In the domain of electoral law, which this appeal is hinged on, a petition is an equivalent of a statement in ordinary civil proceedings, see Egolum V. Obansanjo (supra).
Following the central or indispensable position of the petition in ascertaining the locus standi of the respondents to institute the petition vis-a-vis the jurisdiction of the court to adjudicate same. I will, at the risk of prolixity, but borne out of obvious necessity, cull from the record, pages 2 – 7 thereof, the petition verbatim ac literatim, thus:
PETITION
The petition of Prince Bamigbade Adekola Peter of Okemesi Ekiti in Ekiti Central II Federal Constituency of Ekiti State and the National Transformation Party whose names are herein subscribed.
1. Your 1st Petitioner Prince Bamigbade Adekola Peter was a House of Representative candidate of National Transformation Party for Ekiti Central II, Federal Constituency of Ekiti State. A copy of the nomination form is hereby pleaded.
2. The 2nd Petitioner is one of the registered political parties in Nigeria. The 2nd Petitioner sponsored the 1st Petitioner as a member of the House of Representatives.
3. Your Petitioner claim to have had a right to contest or be returned at the above election.

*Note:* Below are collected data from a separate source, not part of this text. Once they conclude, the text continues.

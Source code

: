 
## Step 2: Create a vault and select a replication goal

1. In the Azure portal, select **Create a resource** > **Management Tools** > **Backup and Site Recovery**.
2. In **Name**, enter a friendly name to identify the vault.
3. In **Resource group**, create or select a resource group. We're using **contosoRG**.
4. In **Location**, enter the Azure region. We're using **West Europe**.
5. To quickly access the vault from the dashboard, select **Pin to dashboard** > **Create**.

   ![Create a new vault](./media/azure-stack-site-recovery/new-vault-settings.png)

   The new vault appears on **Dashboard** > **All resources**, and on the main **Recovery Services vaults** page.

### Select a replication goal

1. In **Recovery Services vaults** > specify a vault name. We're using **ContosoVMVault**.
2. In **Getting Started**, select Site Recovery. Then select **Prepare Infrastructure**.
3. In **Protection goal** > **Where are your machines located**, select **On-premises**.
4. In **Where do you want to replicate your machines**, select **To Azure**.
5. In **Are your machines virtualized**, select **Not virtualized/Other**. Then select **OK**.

4. Your Petitioner claim that the election was held on the 26th day of April, 2011 and 3rd Respondent was one of the registered political parties that contested the election and the parry declared as the winner of the said election, while the 4th Respondent of the outcome of the election.

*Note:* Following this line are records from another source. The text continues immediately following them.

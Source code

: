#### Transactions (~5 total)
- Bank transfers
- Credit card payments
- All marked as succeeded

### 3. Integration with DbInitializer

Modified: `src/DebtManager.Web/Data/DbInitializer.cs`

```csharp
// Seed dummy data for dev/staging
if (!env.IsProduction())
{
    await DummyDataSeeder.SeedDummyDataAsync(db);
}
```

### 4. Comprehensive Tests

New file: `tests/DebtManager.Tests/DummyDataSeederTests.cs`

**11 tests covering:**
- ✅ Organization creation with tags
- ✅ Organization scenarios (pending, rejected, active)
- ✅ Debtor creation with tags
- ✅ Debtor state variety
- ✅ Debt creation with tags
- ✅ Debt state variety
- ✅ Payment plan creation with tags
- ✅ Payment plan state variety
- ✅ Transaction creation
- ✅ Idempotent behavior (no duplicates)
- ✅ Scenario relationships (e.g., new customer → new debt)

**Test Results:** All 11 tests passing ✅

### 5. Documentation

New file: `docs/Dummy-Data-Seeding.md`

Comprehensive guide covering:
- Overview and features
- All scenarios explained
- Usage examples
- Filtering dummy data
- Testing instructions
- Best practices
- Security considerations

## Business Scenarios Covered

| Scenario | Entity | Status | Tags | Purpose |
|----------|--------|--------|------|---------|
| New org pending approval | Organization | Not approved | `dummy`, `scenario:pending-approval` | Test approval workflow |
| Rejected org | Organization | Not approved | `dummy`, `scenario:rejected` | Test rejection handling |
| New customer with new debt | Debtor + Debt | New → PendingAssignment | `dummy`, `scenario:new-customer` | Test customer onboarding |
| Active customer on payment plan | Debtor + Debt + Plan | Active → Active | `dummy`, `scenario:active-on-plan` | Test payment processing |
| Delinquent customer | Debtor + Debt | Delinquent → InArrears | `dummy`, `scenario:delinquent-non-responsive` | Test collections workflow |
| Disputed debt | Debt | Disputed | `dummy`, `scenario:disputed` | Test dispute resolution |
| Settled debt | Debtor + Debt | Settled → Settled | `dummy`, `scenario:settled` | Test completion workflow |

5. The 1st Respondent is the statutory body charged with the conduct of elections for elective offices at the Federal and State levels of administration in Nigeria.
6. The 2nd Respondent is an agent of the 1st Respondent who conducted the elections on behalf of said Respondent.
7. In the performances of its statutory functions in the conduct of election including the, House of Representative Election, the 1st and 2nd Respondents are constitutionally and statutorily enjoined to be independent, neutral, fair and treat all political parties equally and at all times act in the interest of the Federal Republic of Nigeria, Henceunder Section 28(1) and (2) of the Electoral, Act, 2010, they are mandatorily required to affirm or swear to an oath of allegiance to the Federal Republic of Nigeria and neutrality on the conduct of the election.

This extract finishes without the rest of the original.